▶ **Document images with source code**:
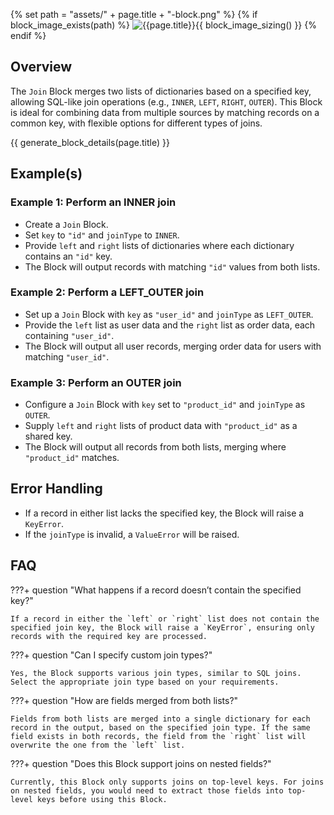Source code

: {% set path = "assets/" + page.title + "-block.png" %}
{% if block_image_exists(path) %}
![{{page.title}}]({{path}}){{ block_image_sizing() }}
{% endif %}

## Overview
The `Join` Block merges two lists of dictionaries based on a specified key, allowing SQL-like join operations (e.g., `INNER`, `LEFT`, `RIGHT`, `OUTER`). This Block is ideal for combining data from multiple sources by matching records on a common key, with flexible options for different types of joins.

{{ generate_block_details(page.title) }}

## Example(s)

### Example 1: Perform an INNER join
- Create a `Join` Block.
- Set `key` to `"id"` and `joinType` to `INNER`.
- Provide `left` and `right` lists of dictionaries where each dictionary contains an `"id"` key.
- The Block will output records with matching `"id"` values from both lists.

### Example 2: Perform a LEFT_OUTER join
- Set up a `Join` Block with `key` as `"user_id"` and `joinType` as `LEFT_OUTER`.
- Provide the `left` list as user data and the `right` list as order data, each containing `"user_id"`.
- The Block will output all user records, merging order data for users with matching `"user_id"`.

### Example 3: Perform an OUTER join
- Configure a `Join` Block with `key` set to `"product_id"` and `joinType` as `OUTER`.
- Supply `left` and `right` lists of product data with `"product_id"` as a shared key.
- The Block will output all records from both lists, merging where `"product_id"` matches.

## Error Handling
- If a record in either list lacks the specified key, the Block will raise a `KeyError`.
- If the `joinType` is invalid, a `ValueError` will be raised.

## FAQ

???+ question "What happens if a record doesn’t contain the specified key?"

    If a record in either the `left` or `right` list does not contain the specified join key, the Block will raise a `KeyError`, ensuring only records with the required key are processed.

???+ question "Can I specify custom join types?"

    Yes, the Block supports various join types, similar to SQL joins. Select the appropriate join type based on your requirements.

???+ question "How are fields merged from both lists?"

    Fields from both lists are merged into a single dictionary for each record in the output, based on the specified join type. If the same field exists in both records, the field from the `right` list will overwrite the one from the `left` list.

???+ question "Does this Block support joins on nested fields?"

    Currently, this Block only supports joins on top-level keys. For joins on nested fields, you would need to extract those fields into top-level keys before using this Block.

▶ **WORK ORDER**:
Each line above holding the string "specified" counts once; please report the total and nothing more.

▶ **RESPONSE**:
5